## [Problem statement]
Copy each line of the records below that has "单元测试" in it.

━━━

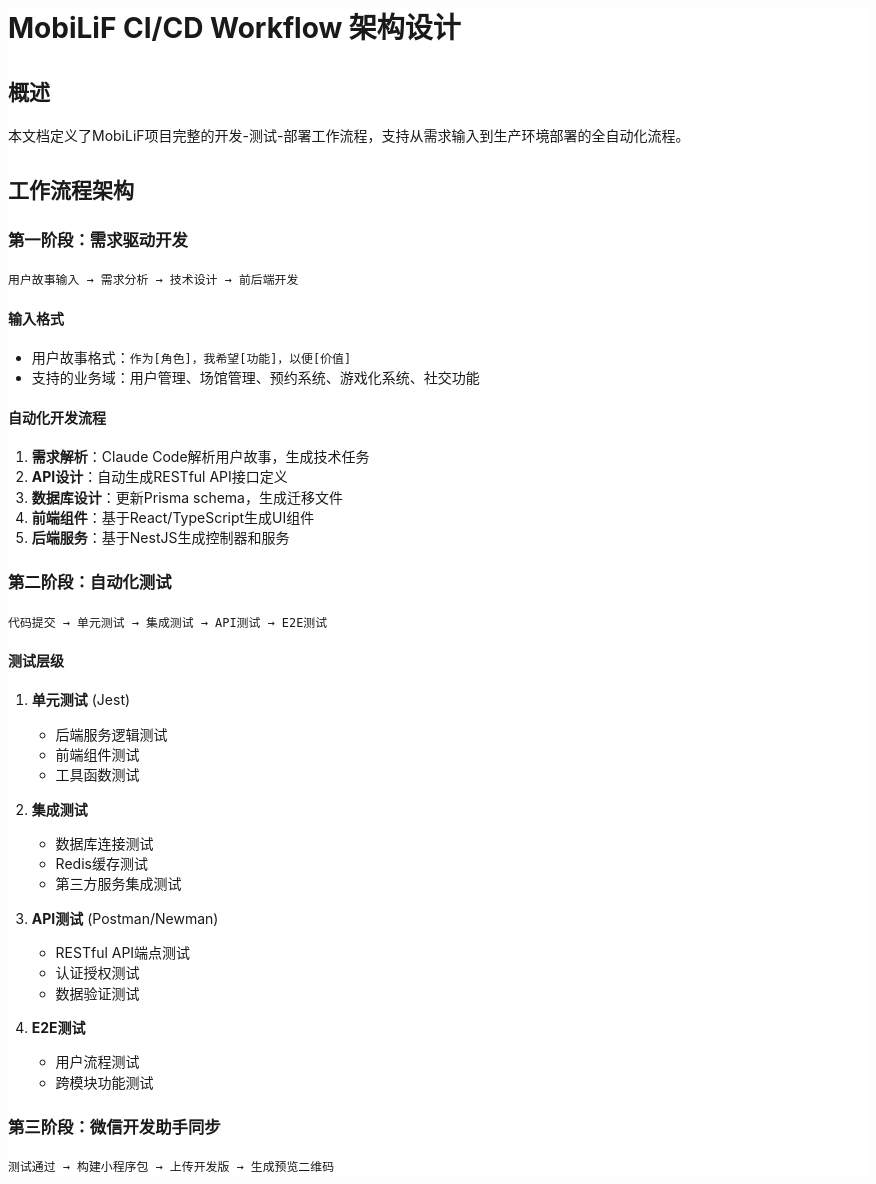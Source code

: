 # MobiLiF CI/CD Workflow 架构设计

## 概述

本文档定义了MobiLiF项目完整的开发-测试-部署工作流程，支持从需求输入到生产环境部署的全自动化流程。

## 工作流程架构

### 第一阶段：需求驱动开发
```
用户故事输入 → 需求分析 → 技术设计 → 前后端开发
```

#### 输入格式
- 用户故事格式：`作为[角色]，我希望[功能]，以便[价值]`
- 支持的业务域：用户管理、场馆管理、预约系统、游戏化系统、社交功能

#### 自动化开发流程
1. **需求解析**：Claude Code解析用户故事，生成技术任务
2. **API设计**：自动生成RESTful API接口定义
3. **数据库设计**：更新Prisma schema，生成迁移文件
4. **前端组件**：基于React/TypeScript生成UI组件
5. **后端服务**：基于NestJS生成控制器和服务

### 第二阶段：自动化测试
```
代码提交 → 单元测试 → 集成测试 → API测试 → E2E测试
```

#### 测试层级
1. **单元测试** (Jest)
   - 后端服务逻辑测试
   - 前端组件测试
   - 工具函数测试

2. **集成测试**
   - 数据库连接测试
   - Redis缓存测试
   - 第三方服务集成测试

3. **API测试** (Postman/Newman)
   - RESTful API端点测试
   - 认证授权测试
   - 数据验证测试

4. **E2E测试**
   - 用户流程测试
   - 跨模块功能测试

### 第三阶段：微信开发助手同步
```
测试通过 → 构建小程序包 → 上传开发版 → 生成预览二维码
```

━━━

## [Your response]
代码提交 → 单元测试 → 集成测试 → API测试 → E2E测试
1. **单元测试** (Jest)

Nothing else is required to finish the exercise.